▶ [DIRECTIONS FOR THIS TASK] Look through the records and copy every line in which "scoring" appears.

▶ [Rendered images with source text]
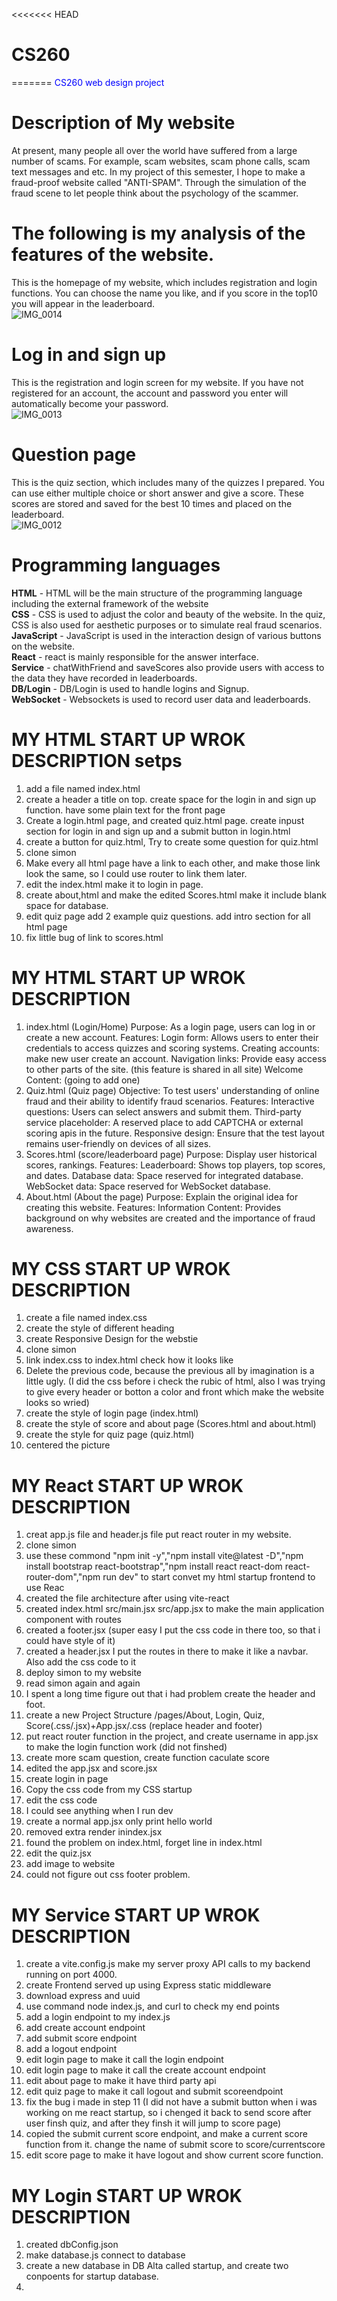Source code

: <<<<<<< HEAD
# CS260
=======
<span style="color: blue;">CS260 web design project</span>

# Description of My website  
  At present, many people all over the world have suffered from a large number of scams. For example, scam websites, scam phone calls, scam text messages and etc. In my project of this semester, I hope to make a fraud-proof website called "ANTI-SPAM". Through the simulation of the fraud scene to let people think about the psychology of the scammer.  
# The following is my analysis of the features of the website.
  This is the homepage of my website, which includes registration and login functions. You can choose the name you like, and if you score in the top10 you will appear in the leaderboard.  
![IMG_0014](https://github.com/user-attachments/assets/ced00ba1-e8c6-40fb-bc5b-1b289b70d433)  
# Log in and sign up   
  This is the registration and login screen for my website. If you have not registered for an account, the account and password you enter will automatically become your password.  
![IMG_0013](https://github.com/user-attachments/assets/c9cb2646-a381-4bb4-bd20-fa19a1c660bc)
# Question page  
  This is the quiz section, which includes many of the quizzes I prepared. You can use either multiple choice or short answer and give a score. These scores are stored and saved for the best 10 times and placed on the leaderboard.  
![IMG_0012](https://github.com/user-attachments/assets/c9da6e33-4238-43cb-99c9-d07145919e2b)
# Programming languages  
  **HTML** - HTML will be the main structure of the programming language including the external framework of the website  
  **CSS** - CSS is used to adjust the color and beauty of the website. In the quiz, CSS is also used for aesthetic purposes or to simulate real fraud scenarios.  
  **JavaScript** - JavaScript is used in the interaction design of various buttons on the website.  
  **React** - react is mainly responsible for the answer interface.  
  **Service** - chatWithFriend and saveScores also provide users with access to the data they have recorded in leaderboards.  
  **DB/Login** - DB/Login is used to handle logins and Signup.  
  **WebSocket** - Websockets is used to record user data and leaderboards.  

# MY HTML START UP WROK DESCRIPTION setps
1. add a file named index.html 
2. create a header a title on top. create space for the login in and sign up function. have some plain text for the front page
3. Create a login.html page, and created quiz.html page. create inpust section for login in and sign up and a submit button in login.html
4. create a button for quiz.html, Try to create some question for quiz.html
5. clone simon
6. Make every all html page have a link to each other, and make those link look the same, so I could use router to link them later.
7. edit the index.html make it to login in page.
8. create about,html and make the edited Scores.html make it include blank space for database.
9. edit quiz page add 2 example quiz questions. add intro section for all html page
10. fix little bug of link to scores.html
# MY HTML START UP WROK DESCRIPTION 
1. index.html (Login/Home)
Purpose: As a login page, users can log in or create a new account.
Features:
Login form: Allows users to enter their credentials to access quizzes and scoring systems.
Creating accounts: make new user create an account.
Navigation links: Provide easy access to other parts of the site. (this feature is shared in all site)
Welcome Content: (going to add one)
2. Quiz.html (Quiz page)
Objective: To test users' understanding of online fraud and their ability to identify fraud scenarios.
Features:
Interactive questions: Users can select answers and submit them.
Third-party service placeholder: A reserved place to add CAPTCHA or external scoring apis in the future.
Responsive design: Ensure that the test layout remains user-friendly on devices of all sizes.
3. Scores.html (score/leaderboard page)
Purpose: Display user historical scores, rankings.
Features:
Leaderboard: Shows top players, top scores, and dates.
Database data: Space reserved for integrated database.
WebSocket data: Space reserved for WebSocket database.
4. About.html (About the page)
Purpose: Explain the original idea for creating this website.
Features:
Information Content: Provides background on why websites are created and the importance of fraud awareness.

# MY CSS START UP WROK DESCRIPTION
1. create a file named index.css
2. create the style of different heading
3. create Responsive Design for the webstie
4. clone simon
5. link index.css to index.html check how it looks like
6. Delete the previous code, because the previous all by imagination is a little ugly. (I did the css before i check the rubic of html, also I was trying to give every header or botton a color and front which make the website looks so wried)
7. create the style of login page (index.html)
8. create the style of score and about page (Scores.html and about.html)
9. create the style for quiz page (quiz.html)
10. centered the picture

# MY React START UP WROK DESCRIPTION
1. creat app.js file and header.js file put react router in my website.
2. clone simon
3. use these commond "npm init -y","npm install vite@latest -D","npm install bootstrap react-bootstrap","npm install react react-dom react-router-dom","npm run dev" to start convet my html startup frontend to use Reac
4. created the file architecture after using vite-react
5. created index.html src/main.jsx src/app.jsx to make the main application component with routes
6. created a footer.jsx (super easy I put the css code in there too, so that i could have style of it)
7. created a header.jsx I put the routes in there to make it like a navbar. Also add the css code to it
8. deploy simon to my website
9. read simon again and again
10. I spent a long time figure out that i had problem create the header and foot.
11. create a new Project Structure /pages/About, Login, Quiz, Score(.css/.jsx)+App.jsx/.css (replace header and footer)
12. put react router function in the project, and create username in app.jsx to make the login function work (did not finshed)
13. create more scam question, create function caculate score
14. edited the app.jsx and score.jsx
15. create login in page
16. Copy the css code from my CSS startup
17. edit the css code
18. I could see anything when I run dev
19. create a normal app.jsx only print hello world
20. removed extra render inindex.jsx
21. found the problem on index.html, forget line <script type="module" src="/index.jsx"></script> in index.html
22. edit the quiz.jsx
23. add image to website
24. could not figure out css footer problem.

# MY Service START UP WROK DESCRIPTION
1. create a vite.config.js make my server proxy API calls to my backend running on port 4000.
2. create Frontend served up using Express static middleware
3. download express and uuid
4. use command node index.js, and curl to check my end points
5. add a login endpoint to my index.js
6. add create account endpoint
7. add submit score endpoint
8. add a logout endpoint
9. edit login page to make it call the login endpoint
10. edit login page to make it call the create account endpoint
11. edit about page to make it have third party api
12. edit quiz page to make it call logout and submit scoreendpoint
13. fix the bug i made in step 11 (I did not have a submit button when i was working on me react startup, so i chenged it back to send score after user finsh quiz, and after they finsh it will jump to score page)
14. copied the submit current score endpoint, and make a current score function from it. change the name of submit score to score/currentscore
15. edit score page to make it have logout and show current score function.

# MY Login START UP WROK DESCRIPTION
1. created dbConfig.json
2. make database.js connect to database
3. create a new database in DB Alta called startup, and create two conpoents for startup database.
4.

▶ [RESULT FOR THIS TASK]
Login form: Allows users to enter their credentials to access quizzes and scoring systems.
Third-party service placeholder: A reserved place to add CAPTCHA or external scoring apis in the future.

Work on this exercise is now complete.